Work required: Entries follow. Return each line that contains the word "SHEEHY".

(Records excerpted from a collection)
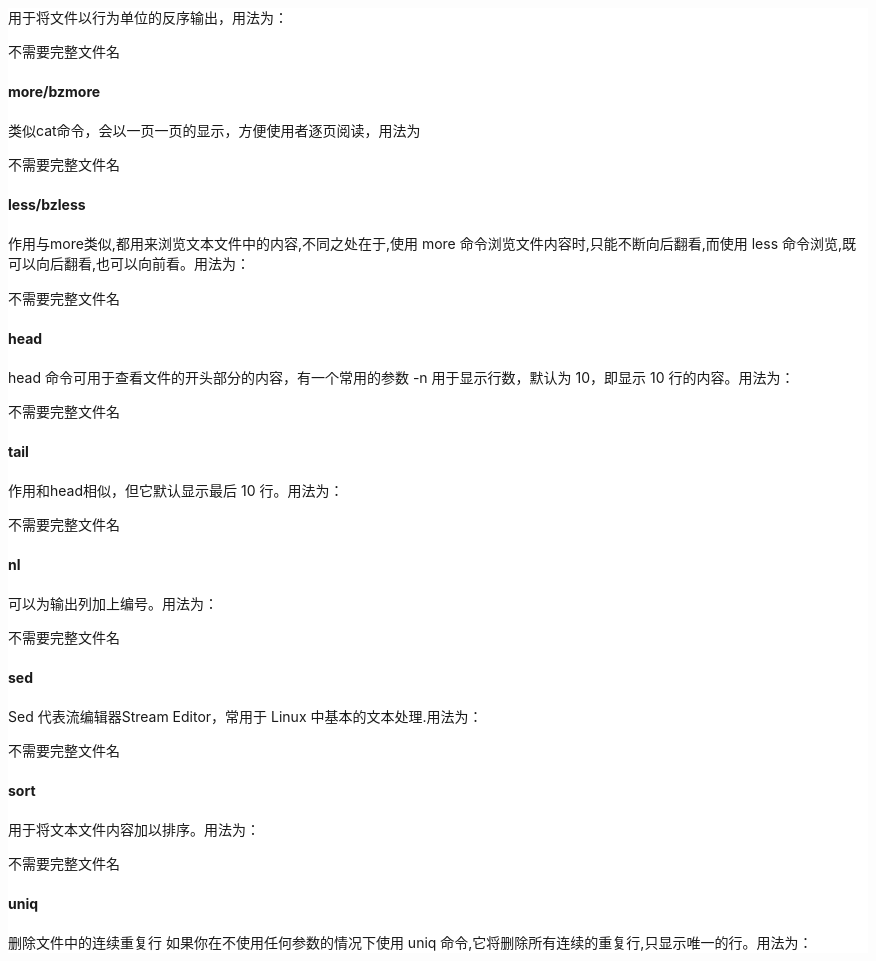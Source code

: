 用于将文件以行为单位的反序输出，用法为：  
```
```  
  
不需要完整文件名    
#### more/bzmore  
  
类似cat命令，会以一页一页的显示，方便使用者逐页阅读，用法为  
```
```  
  
不需要完整文件名    
#### less/bzless  
  
作用与more类似,都用来浏览文本文件中的内容,不同之处在于,使用 more 命令浏览文件内容时,只能不断向后翻看,而使用 less 命令浏览,既可以向后翻看,也可以向前看。用法为：  
```
```  
  
不需要完整文件名    
#### head  
  
head 命令可用于查看文件的开头部分的内容，有一个常用的参数 -n 用于显示行数，默认为 10，即显示 10 行的内容。用法为：  
```
```  
  
不需要完整文件名    
#### tail  
  
作用和head相似，但它默认显示最后 10 行。用法为：  
```
```  
  
不需要完整文件名    
#### nl  
  
可以为输出列加上编号。用法为：  
```
```  
  
不需要完整文件名    
#### sed  
  
Sed 代表流编辑器Stream Editor，常用于 Linux 中基本的文本处理.用法为：  
```
```  
  
不需要完整文件名    
#### sort  
  
用于将文本文件内容加以排序。用法为：  
```
```  
  
不需要完整文件名    
#### uniq  
  
删除文件中的连续重复行 如果你在不使用任何参数的情况下使用 uniq 命令,它将删除所有连续的重复行,只显示唯一的行。用法为：  
```
```  
  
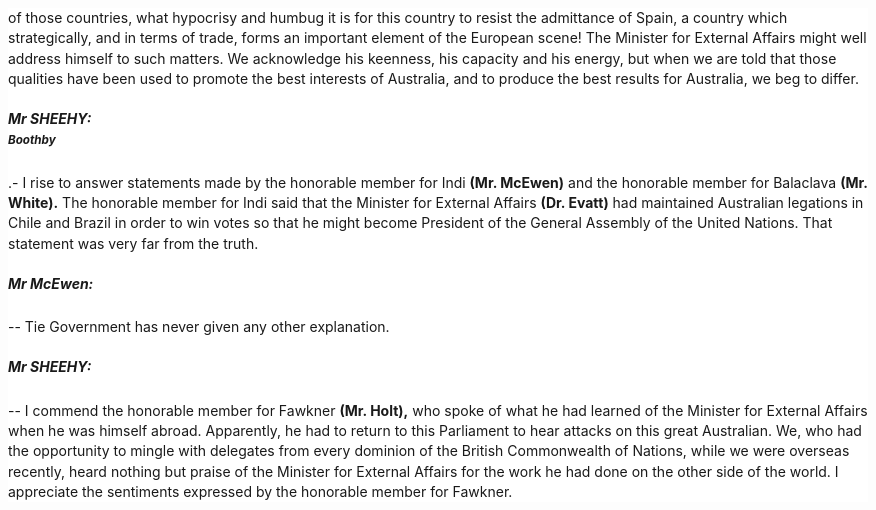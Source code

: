 of those countries, what hypocrisy and humbug it is for this country to resist the admittance of Spain, a country which strategically, and in terms of trade, forms an important element of the European scene! The Minister for External Affairs might well address himself to such matters. We acknowledge his keenness, his capacity and his energy, but when we are told that those qualities have been used to promote the best interests of Australia, and to produce the best results for Australia, we beg to differ. 

##### Mr SHEEHY:<br><small class="text-muted">Boothby</small>

.- I rise to answer statements made by the honorable member for Indi  **(Mr. McEwen)**  and the honorable member for Balaclava  **(Mr. White).**  The honorable member for Indi said that the Minister for External Affairs  **(Dr. Evatt)**  had maintained Australian legations in Chile and Brazil in order to win votes so that he might become  President  of the General Assembly of the United Nations. That statement was very far from the truth. 

##### Mr McEwen:

-- Tie Government has never given any other explanation. 

##### Mr SHEEHY:

-- I commend the honorable member for Fawkner  **(Mr. Holt),**  who spoke of what he had learned of the Minister for External Affairs when he was himself abroad. Apparently, he had to return to this Parliament to hear attacks on this great Australian. We, who had the opportunity to mingle with delegates from every dominion of the British Commonwealth of Nations, while we were overseas recently, heard nothing but praise of the Minister for External Affairs for the work he had done on the other side of the world. I appreciate the sentiments expressed by the honorable member for Fawkner.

Your response:
##### Mr SHEEHY:<br><small class="text-muted">Boothby</small>
##### Mr SHEEHY:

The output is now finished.